> **INSTRUCTIONS FOR THE TASK**
Read through the listing below, and copy every line where the string "them" appears.

#####

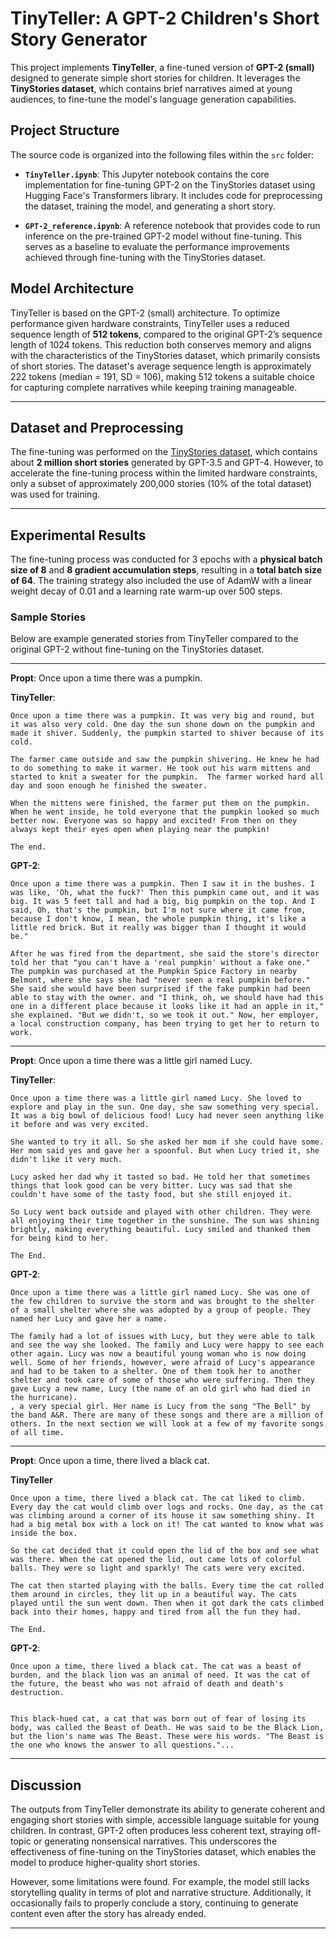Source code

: # TinyTeller: A GPT-2 Children's Short Story Generator

This project implements **TinyTeller**, a fine-tuned version of **GPT-2 (small)** designed to generate simple short stories for children. It leverages the **TinyStories dataset**, which contains brief narratives aimed at young audiences, to fine-tune the model's language generation capabilities.

## Project Structure
The source code is organized into the following files within the `src` folder:

- **`TinyTeller.ipynb`**: This Jupyter notebook contains the core implementation for fine-tuning GPT-2 on the TinyStories dataset using Hugging Face's Transformers library. It includes code for preprocessing the dataset, training the model, and generating a short story.

- **`GPT-2_reference.ipynb`**: A reference notebook that provides code to run inference on the pre-trained GPT-2 model without fine-tuning. This serves as a baseline to evaluate the performance improvements achieved through fine-tuning with the TinyStories dataset.

## Model Architecture

TinyTeller is based on the GPT-2 (small) architecture. To optimize performance given hardware constraints, TinyTeller uses a reduced sequence length of **512 tokens**, compared to the original GPT-2’s sequence length of 1024 tokens. This reduction both conserves memory and aligns with the characteristics of the TinyStories dataset, which primarily consists of short stories. The dataset's average sequence length is approximately 222 tokens (median = 191, SD = 106), making 512 tokens a suitable choice for capturing complete narratives while keeping training manageable.

---

## Dataset and Preprocessing  

The fine-tuning was performed on the [TinyStories dataset](https://github.com/sri9s/tinystories-language-models.git), which contains about **2 million short stories** generated by GPT-3.5 and GPT-4. However, to accelerate the fine-tuning process within the limited hardware constraints, only a subset of approximately 200,000 stories (10% of the total dataset) was used for training.

---

## Experimental Results

The fine-tuning process was conducted for 3 epochs with a **physical batch size of 8** and **8 gradient accumulation steps**, resulting in a **total batch size of 64**. The training strategy also included the use of AdamW with a linear weight decay of 0.01 and a learning rate warm-up over 500 steps.

### Sample Stories 

Below are example generated stories from TinyTeller compared to the original GPT-2 without fine-tuning on the TinyStories dataset.

***

**Propt**: Once upon a time there was a pumpkin.

**TinyTeller**:
```
Once upon a time there was a pumpkin. It was very big and round, but it was also very cold. One day the sun shone down on the pumpkin and made it shiver. Suddenly, the pumpkin started to shiver because of its cold. 

The farmer came outside and saw the pumpkin shivering. He knew he had to do something to make it warmer. He took out his warm mittens and started to knit a sweater for the pumpkin.  The farmer worked hard all day and soon enough he finished the sweater.  
 
When the mittens were finished, the farmer put them on the pumpkin. When he went inside, he told everyone that the pumpkin looked so much better now. Everyone was so happy and excited! From then on they always kept their eyes open when playing near the pumpkin!

The end.
```

**GPT-2**:

```
Once upon a time there was a pumpkin. Then I saw it in the bushes. I was like, 'Oh, what the fuck?' Then this pumpkin came out, and it was big. It was 5 feet tall and had a big, big pumpkin on the top. And I said, Oh, that's the pumpkin, but I'm not sure where it came from, because I don't know, I mean, the whole pumpkin thing, it's like a little red brick. But it really was bigger than I thought it would be."

After he was fired from the department, she said the store's director told her that "you can't have a 'real pumpkin' without a fake one." The pumpkin was purchased at the Pumpkin Spice Factory in nearby Belmont, where she says she had "never seen a real pumpkin before." She said she would have been surprised if the fake pumpkin had been able to stay with the owner. and "I think, oh, we should have had this one in a different place because it looks like it had an apple in it," she explained. "But we didn't, so we took it out." Now, her employer, a local construction company, has been trying to get her to return to work.
```

***

**Propt**: Once upon a time there was a little girl named Lucy.

**TinyTeller**:
```
Once upon a time there was a little girl named Lucy. She loved to explore and play in the sun. One day, she saw something very special. It was a big bowl of delicious food! Lucy had never seen anything like it before and was very excited.

She wanted to try it all. So she asked her mom if she could have some. Her mom said yes and gave her a spoonful. But when Lucy tried it, she didn't like it very much. 

Lucy asked her dad why it tasted so bad. He told her that sometimes things that look good can be very bitter. Lucy was sad that she couldn't have some of the tasty food, but she still enjoyed it.
 
So Lucy went back outside and played with other children. They were all enjoying their time together in the sunshine. The sun was shining brightly, making everything beautiful. Lucy smiled and thanked them for being kind to her.

The End. 
```

**GPT-2**:
```
Once upon a time there was a little girl named Lucy. She was one of the few children to survive the storm and was brought to the shelter of a small shelter where she was adopted by a group of people. They named her Lucy and gave her a name.

The family had a lot of issues with Lucy, but they were able to talk and see the way she looked. The family and Lucy were happy to see each other again. Lucy was now a beautiful young woman who is now doing well. Some of her friends, however, were afraid of Lucy's appearance and had to be taken to a shelter. One of them took her to another shelter and took care of some of those who were suffering. Then they gave Lucy a new name, Lucy (the name of an old girl who had died in the hurricane).
, a very special girl. Her name is Lucy from the song "The Bell" by the band A&R. There are many of these songs and there are a million of others. In the next section we will look at a few of my favorite songs of all time.
```
***

**Propt**: Once upon a time, there lived a black cat.

**TinyTeller**
```
Once upon a time, there lived a black cat. The cat liked to climb. Every day the cat would climb over logs and rocks. One day, as the cat was climbing around a corner of its house it saw something shiny. It had a big metal box with a lock on it! The cat wanted to know what was inside the box. 

So the cat decided that it could open the lid of the box and see what was there. When the cat opened the lid, out came lots of colorful balls. They were so light and sparkly! The cats were very excited.

The cat then started playing with the balls. Every time the cat rolled them around in circles, they lit up in a beautiful way. The cats played until the sun went down. Then when it got dark the cats climbed back into their homes, happy and tired from all the fun they had.

The End. 
```


**GPT-2**:
```
Once upon a time, there lived a black cat. The cat was a beast of burden, and the black lion was an animal of need. It was the cat of the future, the beast who was not afraid of death and death's destruction.


This black-hued cat, a cat that was born out of fear of losing its body, was called the Beast of Death. He was said to be the Black Lion, but the lion's name was The Beast. These were his words. "The Beast is the one who knows the answer to all questions."...
```

---

## Discussion 

The outputs from TinyTeller demonstrate its ability to generate coherent and engaging short stories with simple, accessible language suitable for young children. In contrast, GPT-2 often produces less coherent text, straying off-topic or generating nonsensical narratives. This underscores the effectiveness of fine-tuning on the TinyStories dataset, which enables the model to produce higher-quality short stories.

However, some limitations were found. For example, the model still lacks storytelling quality in terms of plot and narrative structure. Additionally, it occasionally fails to properly conclude a story, continuing to generate content even after the story has already ended.

---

#####

> **TASK OUTPUT**
When the mittens were finished, the farmer put them on the pumpkin. When he went inside, he told everyone that the pumpkin looked so much better now. Everyone was so happy and excited! From then on they always kept their eyes open when playing near the pumpkin!
So Lucy went back outside and played with other children. They were all enjoying their time together in the sunshine. The sun was shining brightly, making everything beautiful. Lucy smiled and thanked them for being kind to her.
The family had a lot of issues with Lucy, but they were able to talk and see the way she looked. The family and Lucy were happy to see each other again. Lucy was now a beautiful young woman who is now doing well. Some of her friends, however, were afraid of Lucy's appearance and had to be taken to a shelter. One of them took her to another shelter and took care of some of those who were suffering. Then they gave Lucy a new name, Lucy (the name of an old girl who had died in the hurricane).
The cat then started playing with the balls. Every time the cat rolled them around in circles, they lit up in a beautiful way. The cats played until the sun went down. Then when it got dark the cats climbed back into their homes, happy and tired from all the fun they had.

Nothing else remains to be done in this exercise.